A big part of my job therefore is to maintain this template superproject

• Ensure it’s always up to date
  • It’s been migrated from Unreal 4.25 to 5.4 thus far!
• Include new Marketplace/third-party products and updates
• Cherry-pick useful developments coming from the forks
• Ensure compatibility with our hardware (e.g., simulators, XR headsets)
• Develop new features to make everything better and easier for the forks!

“Building” the project

Let’s jump over the fun part, which is using Unreal to create our virtual worlds, and go to the boring part, which is generating a usable end-product from that. By this, I mean either an executable for interactive experiment, or videos for non-interactive.

Thankfully, Unreal is pretty of good at both packaging and offline rendering, so as usual, most of the heavy lifting is handled for us. But we still need to complete the last mile ourselves, to tune all of those pipelines to our needs.

We wrote a bunch PowerShell scripts that handle all of that, from bundling other dependencies (e.g., sensors acquisition tools) alongside Unreal packages, to efficiently robocopying all of that to our deployment servers.

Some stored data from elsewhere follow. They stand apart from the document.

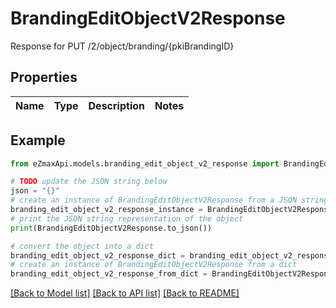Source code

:# BrandingEditObjectV2Response

Response for PUT /2/object/branding/{pkiBrandingID}

## Properties

Name | Type | Description | Notes
------------ | ------------- | ------------- | -------------

## Example

```python
from eZmaxApi.models.branding_edit_object_v2_response import BrandingEditObjectV2Response

# TODO update the JSON string below
json = "{}"
# create an instance of BrandingEditObjectV2Response from a JSON string
branding_edit_object_v2_response_instance = BrandingEditObjectV2Response.from_json(json)
# print the JSON string representation of the object
print(BrandingEditObjectV2Response.to_json())

# convert the object into a dict
branding_edit_object_v2_response_dict = branding_edit_object_v2_response_instance.to_dict()
# create an instance of BrandingEditObjectV2Response from a dict
branding_edit_object_v2_response_from_dict = BrandingEditObjectV2Response.from_dict(branding_edit_object_v2_response_dict)
```
[[Back to Model list]](../README.md#documentation-for-models) [[Back to API list]](../README.md#documentation-for-api-endpoints) [[Back to README]](../README.md)


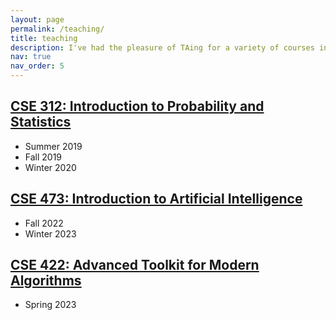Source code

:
 ```yaml
---
layout: page
permalink: /teaching/
title: teaching
description: I've had the pleasure of TAing for a variety of courses in the Paul G. Allen School of Computer Science. I'm fascinated by applications of probability in computer science and enjoy passing this enthusiasm on to eager students!
nav: true
nav_order: 5
---
```


## [CSE 312: Introduction to Probability and Statistics](https://courses.cs.washington.edu/courses/cse312/)
- Summer 2019
- Fall 2019
- Winter 2020

## [CSE 473: Introduction to Artificial Intelligence](https://courses.cs.washington.edu/courses/cse473/)
- Fall 2022
- Winter 2023

## [CSE 422: Advanced Toolkit for Modern Algorithms](https://courses.cs.washington.edu/courses/cse422/)
- Spring 2023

And I say servers plural, because we have a specific one for each of our simulator (hardware), because each one of those has its own local network. So usually, each fork will also have to create its own main entry-point PowerShell script to at least specify which server the product should be deployed to (along with other possible specific requirements). But that’s usually a one-liner, and nothing other than this is preventing the project from running an another simulator.

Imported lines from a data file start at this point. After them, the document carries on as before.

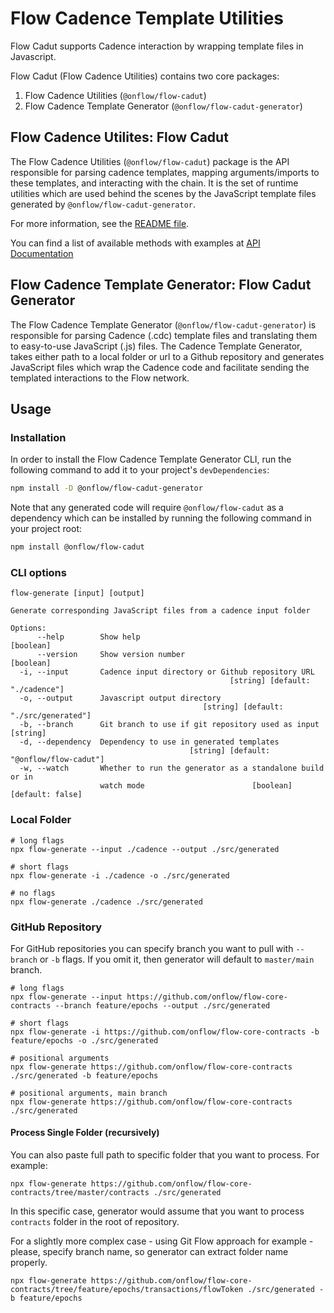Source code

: # Flow Cadence Template Utilities
Flow Cadut supports Cadence interaction by wrapping template files in Javascript.

Flow Cadut (Flow Cadence Utilities) contains two core packages:
  1. Flow Cadence Utilities (`@onflow/flow-cadut`)
  2. Flow Cadence Template Generator (`@onflow/flow-cadut-generator`)

## Flow Cadence Utilites: Flow Cadut
The Flow Cadence Utilities (`@onflow/flow-cadut`) package is the API responsible for parsing cadence templates, mapping arguments/imports to these templates, and interacting with the chain.  It is the set of runtime utilities which are used behind the scenes by the JavaScript template files generated by `@onflow/flow-cadut-generator`.

For more information, see the [README file](packages/flow-cadut/README.md).

You can find a list of available methods with examples at [API Documentation](/docs/api.md)

## Flow Cadence Template Generator: Flow Cadut Generator
The Flow Cadence Template Generator (`@onflow/flow-cadut-generator`) is responsible for parsing Cadence (.cdc) template files and translating them to easy-to-use JavaScript (.js) files. The Cadence Template Generator, takes either path to a local folder or url to a Github repository and generates JavaScript files which wrap the Cadence code and facilitate sending the templated interactions to the Flow network.

## Usage

### Installation

In order to install the Flow Cadence Template Generator CLI, run the following command to add it to your project's `devDependencies`:

```bash
npm install -D @onflow/flow-cadut-generator
```

Note that any generated code will require `@onflow/flow-cadut` as a dependency which can be installed by running the following command in your project root:

```bash
npm install @onflow/flow-cadut
```

### CLI options
```
flow-generate [input] [output]

Generate corresponding JavaScript files from a cadence input folder

Options:
      --help        Show help                                          [boolean]
      --version     Show version number                                [boolean]
  -i, --input       Cadence input directory or Github repository URL
                                                 [string] [default: "./cadence"]
  -o, --output      Javascript output directory
                                           [string] [default: "./src/generated"]
  -b, --branch      Git branch to use if git repository used as input   [string]
  -d, --dependency  Dependency to use in generated templates
                                        [string] [default: "@onflow/flow-cadut"]
  -w, --watch       Whether to run the generator as a standalone build or in
                    watch mode                        [boolean] [default: false]
```

### Local Folder
```
# long flags
npx flow-generate --input ./cadence --output ./src/generated

# short flags
npx flow-generate -i ./cadence -o ./src/generated

# no flags
npx flow-generate ./cadence ./src/generated
```

### GitHub Repository
For GitHub repositories you can specify branch you want to pull with `--branch` or `-b` flags. If you omit it, then generator
will default to `master/main` branch.
```
# long flags
npx flow-generate --input https://github.com/onflow/flow-core-contracts --branch feature/epochs --output ./src/generated

# short flags
npx flow-generate -i https://github.com/onflow/flow-core-contracts -b feature/epochs -o ./src/generated

# positional arguments
npx flow-generate https://github.com/onflow/flow-core-contracts ./src/generated -b feature/epochs

# positional arguments, main branch
npx flow-generate https://github.com/onflow/flow-core-contracts ./src/generated
```
#### Process Single Folder (recursively)
You can also paste full path to specific folder that you want to process. For example:
```
npx flow-generate https://github.com/onflow/flow-core-contracts/tree/master/contracts ./src/generated
```
In this specific case, generator would assume that you want to process `contracts` folder in the root of repository.

For a slightly more complex case - using Git Flow approach for example - please, specify branch name, so generator can 
extract folder name properly.
```
npx flow-generate https://github.com/onflow/flow-core-contracts/tree/feature/epochs/transactions/flowToken ./src/generated -b feature/epochs
```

We also have similar scripts for other “side-build” stuff, like static lighting (but now Lumen exists…). Maybe in the future we’ll also add HLOD builds for example.

””“Continuous integration”””

Having scripts to build a bunch of boring stuff is really great, but running them locally on your computer is really not, as those can run for hours. That’s why continuous integration exists, with tools like Jenkins, TeamCity, QuickBuild or Epic’s very own Horde.

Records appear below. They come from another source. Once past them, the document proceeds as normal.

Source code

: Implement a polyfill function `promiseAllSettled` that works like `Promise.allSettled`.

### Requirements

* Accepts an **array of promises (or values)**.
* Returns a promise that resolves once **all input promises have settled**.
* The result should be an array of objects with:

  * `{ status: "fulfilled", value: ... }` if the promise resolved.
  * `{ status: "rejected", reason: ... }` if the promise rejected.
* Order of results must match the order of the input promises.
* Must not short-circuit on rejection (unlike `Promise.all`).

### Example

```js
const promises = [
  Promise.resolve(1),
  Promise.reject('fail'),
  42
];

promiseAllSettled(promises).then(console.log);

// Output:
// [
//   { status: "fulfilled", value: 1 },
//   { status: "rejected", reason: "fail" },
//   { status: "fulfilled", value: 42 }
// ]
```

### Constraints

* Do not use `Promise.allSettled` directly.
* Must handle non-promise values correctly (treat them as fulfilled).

However, we didn’t chose any of them. Why?

• I’m very lazy and didn’t want to set those up
• None of them is really suited for Unreal projects (Horde didn’t exist at that time)
• I’d prefer something simple with minimal setup, ideally that could wholly fit into our version control
• We already had Discord bots and webhooks…

So instead we built a rather small Discord bot, running on a build machine in my office. It just runs the PowerShell scripts detailed above, either as nightly builds, or on-demand. It’s a really smooth process as Discord is an integral part of our daily work (don’t tell that to our bosses).

And we also have Discord bots for deployment of builds into each of our nDisplay cluster, so if we want to test on our simulator the level we’re currently working on on our desktop, it’s just a Discord command away.

Conclusion

The production pipeline outlined above allows us to really focus our work on what’s important: building immersive worlds and scenarios, tailored made for each research subject we’re working on. The template superproject means we can start working immediatly, without any other requirements than clicking the Fork button. And the build scripts included within the template, along with the Discord bots, make it so that what you see on your desktop can be running on any of our simulation platform in just a few minutes, with just a Discord message needed to trigger the process.

This pipeline works really well for us, and we’re constantly looking for new ways to improve it. What works for us might not work for you, but understanding your overall process and making it as smooth as possible for all parties involved goes a long way to making everyone’s job that much better.